EXERCISE GOAL >> For the entries presented below, indicate the number of lines that include the word "citations", adding nothing else.

MATERIALS PROVIDED >>
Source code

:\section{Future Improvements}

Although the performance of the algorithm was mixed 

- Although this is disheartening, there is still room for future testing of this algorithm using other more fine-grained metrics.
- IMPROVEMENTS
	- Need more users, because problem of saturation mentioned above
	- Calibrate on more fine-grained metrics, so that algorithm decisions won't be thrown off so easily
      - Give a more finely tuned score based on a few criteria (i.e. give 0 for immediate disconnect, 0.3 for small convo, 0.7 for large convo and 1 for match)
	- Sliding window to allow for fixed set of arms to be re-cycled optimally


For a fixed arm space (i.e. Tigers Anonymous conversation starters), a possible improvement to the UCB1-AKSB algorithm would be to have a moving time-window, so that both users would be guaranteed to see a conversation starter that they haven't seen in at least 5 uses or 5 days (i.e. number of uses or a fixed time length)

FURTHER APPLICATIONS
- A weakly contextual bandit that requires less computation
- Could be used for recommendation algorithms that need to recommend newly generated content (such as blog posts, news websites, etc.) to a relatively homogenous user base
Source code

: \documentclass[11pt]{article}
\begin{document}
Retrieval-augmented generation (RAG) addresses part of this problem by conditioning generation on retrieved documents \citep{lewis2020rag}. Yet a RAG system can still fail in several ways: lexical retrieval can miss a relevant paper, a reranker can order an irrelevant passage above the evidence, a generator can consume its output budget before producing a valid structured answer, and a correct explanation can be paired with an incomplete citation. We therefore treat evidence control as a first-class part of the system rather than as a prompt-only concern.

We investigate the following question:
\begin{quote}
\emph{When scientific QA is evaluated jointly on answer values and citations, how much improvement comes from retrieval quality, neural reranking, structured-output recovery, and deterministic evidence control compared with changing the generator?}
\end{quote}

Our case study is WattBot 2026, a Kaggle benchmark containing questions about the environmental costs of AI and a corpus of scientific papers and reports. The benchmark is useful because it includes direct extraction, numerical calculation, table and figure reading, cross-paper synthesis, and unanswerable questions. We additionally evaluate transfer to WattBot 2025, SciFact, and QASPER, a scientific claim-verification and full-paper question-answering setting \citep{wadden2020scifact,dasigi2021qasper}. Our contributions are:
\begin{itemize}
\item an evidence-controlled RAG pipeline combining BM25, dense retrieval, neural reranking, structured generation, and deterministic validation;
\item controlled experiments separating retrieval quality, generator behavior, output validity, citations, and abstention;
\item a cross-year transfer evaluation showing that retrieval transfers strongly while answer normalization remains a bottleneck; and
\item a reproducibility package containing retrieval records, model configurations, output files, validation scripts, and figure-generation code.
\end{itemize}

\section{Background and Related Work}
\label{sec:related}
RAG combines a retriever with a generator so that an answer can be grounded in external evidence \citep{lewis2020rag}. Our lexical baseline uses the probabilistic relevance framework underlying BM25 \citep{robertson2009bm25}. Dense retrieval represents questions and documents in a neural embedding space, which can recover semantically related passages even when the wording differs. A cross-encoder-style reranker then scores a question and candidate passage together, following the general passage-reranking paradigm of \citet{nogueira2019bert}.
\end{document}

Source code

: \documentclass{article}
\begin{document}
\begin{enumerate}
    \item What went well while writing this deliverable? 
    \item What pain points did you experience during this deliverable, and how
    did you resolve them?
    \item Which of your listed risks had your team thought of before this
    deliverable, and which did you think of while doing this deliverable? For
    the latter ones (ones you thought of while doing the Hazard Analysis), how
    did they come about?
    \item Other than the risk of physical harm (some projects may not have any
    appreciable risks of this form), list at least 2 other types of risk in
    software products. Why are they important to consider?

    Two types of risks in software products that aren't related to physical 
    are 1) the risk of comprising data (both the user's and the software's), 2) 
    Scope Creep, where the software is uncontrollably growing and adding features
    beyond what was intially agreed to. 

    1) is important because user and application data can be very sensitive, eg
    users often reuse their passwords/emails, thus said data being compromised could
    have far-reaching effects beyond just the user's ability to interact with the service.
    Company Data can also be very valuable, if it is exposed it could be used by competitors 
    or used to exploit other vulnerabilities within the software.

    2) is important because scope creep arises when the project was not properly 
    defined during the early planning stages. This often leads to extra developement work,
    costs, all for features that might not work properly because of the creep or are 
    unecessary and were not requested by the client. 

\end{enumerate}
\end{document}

RESULT FOR THIS TASK >> 2